Again, I said to him:
"It's quite all right. It's perfectly strong enough. You just trust me."
With that I walked back to the bank and encouraged him on the ice.
"Don't you stay too near to me boy, not too near now."
I choose to ignore that as we had more important issues to discuss on the ice. A few years ago, in one of the long hot summers that we were having at the time, the pond had dried up and we had taken the opportunity to dig out over five hundred years of rotting leaves and other miscellaneous rubbish. Whilst the pond was dry and before it had refilled with rainwater, Lenny Lenny and I had cut back all the overhanging branches and opened up the pond and made it look all rather nice.

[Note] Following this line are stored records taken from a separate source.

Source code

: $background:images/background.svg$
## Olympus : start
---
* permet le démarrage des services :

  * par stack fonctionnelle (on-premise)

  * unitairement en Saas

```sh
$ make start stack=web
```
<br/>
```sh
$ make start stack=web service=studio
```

Now that the pond had frozen over, I was proposing that we go on the ice and trimmed back the few years growth that we had had since we had cut it all back before.
"It shouldn't take too long should it Lenny?" I asked the petrified figure standing next to me.
"Should do it in an afternoon boy. Should do it in an afternoon. What day do want to do it? What day do want to do it?" He replied.
"Wednesday?"
"Righty oh boy Righty oh," he said scuttling back to the safety of terra ferma.
And so it was arranged. Two thirty next Wednesday, ice holding, Lenny Lenny and I would trim back the newly-grown overhang.
Come Wednesday afternoon, Lenny Lenny was standing on the bank in his matching blue overalls and blue woolly hat (without a bobble) with chain-saw, clippers and secateurs in hand ready to hit the ice a la Ernest Henry Shackleton crossing the Antarctic. We have always said that Lenny Lenny is no respecter of nature. When hacking at undergrowth he goes at it though it's a personal vendetta. Everything in his path is cut down to within half an inch of its life. And so it was with the overhanging branches. Lenny Lenny put his heart and soul into the job. Anything that had the audacity to come out beyond the vertical was smartly snipped back into line until, around dusk, he stood back and said:
"That's a good job done boy, good job done."
"Do you want a cup of tea Lenny?"
So, with the bonfire dying down and the embers glowing in the twilight, Lenny Lenny and I walked back up the hill to the house to have a well-earned cup of tea and plan what he was going to grow in his vegetable garden later in the year.
"It wont be long now boy. Wont be long."